## Problem details
Looking at the data below, report how many lines contain "useEffect", with no other words.

## Data listing

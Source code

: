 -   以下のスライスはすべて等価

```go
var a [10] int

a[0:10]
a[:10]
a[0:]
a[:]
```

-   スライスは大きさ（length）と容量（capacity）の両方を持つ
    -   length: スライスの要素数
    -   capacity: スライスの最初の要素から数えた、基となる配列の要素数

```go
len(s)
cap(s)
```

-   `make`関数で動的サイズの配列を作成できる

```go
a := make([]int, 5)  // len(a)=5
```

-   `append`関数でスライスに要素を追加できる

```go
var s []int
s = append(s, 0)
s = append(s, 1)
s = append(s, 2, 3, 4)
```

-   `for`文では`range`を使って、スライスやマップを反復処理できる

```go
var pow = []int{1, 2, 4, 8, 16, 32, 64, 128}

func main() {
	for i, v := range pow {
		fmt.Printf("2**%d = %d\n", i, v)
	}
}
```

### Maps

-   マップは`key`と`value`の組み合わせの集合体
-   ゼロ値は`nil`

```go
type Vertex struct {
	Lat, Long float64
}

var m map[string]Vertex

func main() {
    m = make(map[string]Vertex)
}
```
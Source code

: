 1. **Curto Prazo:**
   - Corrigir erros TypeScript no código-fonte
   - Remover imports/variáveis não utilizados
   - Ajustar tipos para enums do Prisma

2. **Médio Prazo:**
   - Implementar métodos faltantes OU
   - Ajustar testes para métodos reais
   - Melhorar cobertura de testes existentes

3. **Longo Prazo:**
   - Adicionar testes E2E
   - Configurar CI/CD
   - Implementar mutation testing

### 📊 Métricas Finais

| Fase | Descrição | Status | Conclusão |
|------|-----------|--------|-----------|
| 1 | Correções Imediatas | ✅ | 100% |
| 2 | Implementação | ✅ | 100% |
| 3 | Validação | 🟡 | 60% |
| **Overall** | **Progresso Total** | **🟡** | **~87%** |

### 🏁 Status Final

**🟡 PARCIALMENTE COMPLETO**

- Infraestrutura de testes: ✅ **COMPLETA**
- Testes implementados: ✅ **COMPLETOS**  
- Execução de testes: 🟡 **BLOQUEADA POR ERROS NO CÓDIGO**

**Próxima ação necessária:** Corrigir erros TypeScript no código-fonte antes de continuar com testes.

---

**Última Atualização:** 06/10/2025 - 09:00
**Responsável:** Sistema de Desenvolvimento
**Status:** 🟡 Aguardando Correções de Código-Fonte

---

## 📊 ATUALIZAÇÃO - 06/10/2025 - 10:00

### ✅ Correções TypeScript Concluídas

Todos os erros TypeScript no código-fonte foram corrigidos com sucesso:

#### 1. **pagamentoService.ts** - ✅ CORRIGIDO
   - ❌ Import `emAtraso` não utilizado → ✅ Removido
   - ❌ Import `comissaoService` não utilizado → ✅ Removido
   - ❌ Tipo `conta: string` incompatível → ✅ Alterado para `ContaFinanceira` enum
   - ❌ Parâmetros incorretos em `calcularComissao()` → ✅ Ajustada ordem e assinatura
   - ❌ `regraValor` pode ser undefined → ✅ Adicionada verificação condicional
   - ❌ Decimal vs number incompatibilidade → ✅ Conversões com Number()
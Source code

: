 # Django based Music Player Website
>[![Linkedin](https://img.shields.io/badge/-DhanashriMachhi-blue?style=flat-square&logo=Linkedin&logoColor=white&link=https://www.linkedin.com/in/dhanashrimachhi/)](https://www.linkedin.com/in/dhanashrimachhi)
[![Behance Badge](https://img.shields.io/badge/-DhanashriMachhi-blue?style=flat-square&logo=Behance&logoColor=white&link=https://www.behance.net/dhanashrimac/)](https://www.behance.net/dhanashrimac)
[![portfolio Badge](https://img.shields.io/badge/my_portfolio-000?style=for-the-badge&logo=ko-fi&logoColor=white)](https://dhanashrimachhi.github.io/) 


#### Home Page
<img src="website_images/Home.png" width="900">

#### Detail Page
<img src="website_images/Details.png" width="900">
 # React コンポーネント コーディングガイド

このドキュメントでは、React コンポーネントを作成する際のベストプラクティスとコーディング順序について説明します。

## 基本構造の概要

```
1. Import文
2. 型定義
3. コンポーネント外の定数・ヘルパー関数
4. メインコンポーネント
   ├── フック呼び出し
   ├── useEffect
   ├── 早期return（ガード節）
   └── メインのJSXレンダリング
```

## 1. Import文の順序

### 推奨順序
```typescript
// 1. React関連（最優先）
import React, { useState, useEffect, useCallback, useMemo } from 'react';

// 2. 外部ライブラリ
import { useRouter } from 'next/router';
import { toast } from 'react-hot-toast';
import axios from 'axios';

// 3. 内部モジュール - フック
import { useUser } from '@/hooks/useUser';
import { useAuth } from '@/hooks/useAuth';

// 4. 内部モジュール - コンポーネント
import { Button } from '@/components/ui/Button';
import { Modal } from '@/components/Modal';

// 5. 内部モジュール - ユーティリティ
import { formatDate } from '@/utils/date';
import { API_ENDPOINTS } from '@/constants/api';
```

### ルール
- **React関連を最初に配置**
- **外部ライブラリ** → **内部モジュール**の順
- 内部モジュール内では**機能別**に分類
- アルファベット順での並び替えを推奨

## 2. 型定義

## Answer box
2